# [TASK DESCRIPTION]
Find "All'avvio dell'app, utilizzando" and "Una volta finita" in the records below. Copy the lines holding them and every line between, exactly, and no others.

# # # # #

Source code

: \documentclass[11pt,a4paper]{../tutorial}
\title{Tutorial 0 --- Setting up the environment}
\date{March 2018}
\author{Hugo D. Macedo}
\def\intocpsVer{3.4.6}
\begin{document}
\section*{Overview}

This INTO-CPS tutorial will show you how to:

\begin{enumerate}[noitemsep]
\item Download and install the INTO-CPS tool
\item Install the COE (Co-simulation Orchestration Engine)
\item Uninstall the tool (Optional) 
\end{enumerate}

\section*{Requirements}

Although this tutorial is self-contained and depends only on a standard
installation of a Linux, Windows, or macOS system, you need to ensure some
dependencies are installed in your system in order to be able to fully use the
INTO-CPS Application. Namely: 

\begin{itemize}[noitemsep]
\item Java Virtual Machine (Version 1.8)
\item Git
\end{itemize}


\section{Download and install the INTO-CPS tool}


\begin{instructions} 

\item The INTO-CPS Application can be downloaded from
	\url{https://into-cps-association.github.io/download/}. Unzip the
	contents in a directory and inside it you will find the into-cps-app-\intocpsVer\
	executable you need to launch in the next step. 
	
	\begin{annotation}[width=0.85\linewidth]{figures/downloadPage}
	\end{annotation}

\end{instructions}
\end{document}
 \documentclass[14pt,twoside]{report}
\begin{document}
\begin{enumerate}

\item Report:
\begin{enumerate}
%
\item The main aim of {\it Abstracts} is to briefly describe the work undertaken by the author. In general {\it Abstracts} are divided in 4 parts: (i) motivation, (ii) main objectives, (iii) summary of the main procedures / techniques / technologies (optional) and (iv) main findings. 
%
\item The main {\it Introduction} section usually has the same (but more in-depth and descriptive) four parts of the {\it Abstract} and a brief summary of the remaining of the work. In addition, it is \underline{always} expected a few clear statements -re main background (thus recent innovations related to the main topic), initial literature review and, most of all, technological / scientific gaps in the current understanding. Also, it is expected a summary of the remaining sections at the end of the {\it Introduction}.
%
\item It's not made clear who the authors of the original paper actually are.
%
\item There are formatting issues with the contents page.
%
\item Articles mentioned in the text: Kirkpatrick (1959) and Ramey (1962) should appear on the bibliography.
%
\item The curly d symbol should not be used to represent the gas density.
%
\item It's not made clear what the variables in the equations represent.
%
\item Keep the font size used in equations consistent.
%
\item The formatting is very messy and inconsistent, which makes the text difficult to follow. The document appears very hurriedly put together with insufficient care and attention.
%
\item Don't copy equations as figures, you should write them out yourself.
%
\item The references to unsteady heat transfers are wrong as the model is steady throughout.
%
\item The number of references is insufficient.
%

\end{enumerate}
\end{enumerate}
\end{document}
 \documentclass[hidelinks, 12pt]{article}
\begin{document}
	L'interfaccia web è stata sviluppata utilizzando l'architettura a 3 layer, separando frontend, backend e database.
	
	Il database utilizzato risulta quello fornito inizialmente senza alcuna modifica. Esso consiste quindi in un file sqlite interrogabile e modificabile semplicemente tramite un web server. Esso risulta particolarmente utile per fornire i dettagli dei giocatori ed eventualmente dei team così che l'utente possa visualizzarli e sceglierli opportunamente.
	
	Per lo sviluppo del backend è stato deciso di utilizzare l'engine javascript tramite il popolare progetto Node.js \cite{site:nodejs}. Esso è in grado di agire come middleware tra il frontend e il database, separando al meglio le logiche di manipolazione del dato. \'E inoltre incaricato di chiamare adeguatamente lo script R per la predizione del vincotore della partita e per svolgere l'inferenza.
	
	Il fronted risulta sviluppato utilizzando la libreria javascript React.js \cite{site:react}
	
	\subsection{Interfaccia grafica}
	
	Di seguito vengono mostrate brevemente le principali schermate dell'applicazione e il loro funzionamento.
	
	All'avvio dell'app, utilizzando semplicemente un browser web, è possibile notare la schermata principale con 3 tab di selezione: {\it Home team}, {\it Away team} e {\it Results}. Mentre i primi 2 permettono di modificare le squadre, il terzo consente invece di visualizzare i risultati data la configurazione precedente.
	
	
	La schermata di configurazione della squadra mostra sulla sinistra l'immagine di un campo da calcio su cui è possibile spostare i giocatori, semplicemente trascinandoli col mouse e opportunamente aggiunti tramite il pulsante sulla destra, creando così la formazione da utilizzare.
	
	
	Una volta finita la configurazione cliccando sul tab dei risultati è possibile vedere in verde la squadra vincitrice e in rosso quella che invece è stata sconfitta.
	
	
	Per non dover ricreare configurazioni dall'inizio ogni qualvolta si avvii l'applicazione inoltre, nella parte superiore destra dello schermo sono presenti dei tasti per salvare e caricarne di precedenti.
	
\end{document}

# # # # #

# [EXERCISE RESULT]
	All'avvio dell'app, utilizzando semplicemente un browser web, è possibile notare la schermata principale con 3 tab di selezione: {\it Home team}, {\it Away team} e {\it Results}. Mentre i primi 2 permettono di modificare le squadre, il terzo consente invece di visualizzare i risultati data la configurazione precedente.
	
	
	La schermata di configurazione della squadra mostra sulla sinistra l'immagine di un campo da calcio su cui è possibile spostare i giocatori, semplicemente trascinandoli col mouse e opportunamente aggiunti tramite il pulsante sulla destra, creando così la formazione da utilizzare.
	
	
	Una volta finita la configurazione cliccando sul tab dei risultati è possibile vedere in verde la squadra vincitrice e in rosso quella che invece è stata sconfitta.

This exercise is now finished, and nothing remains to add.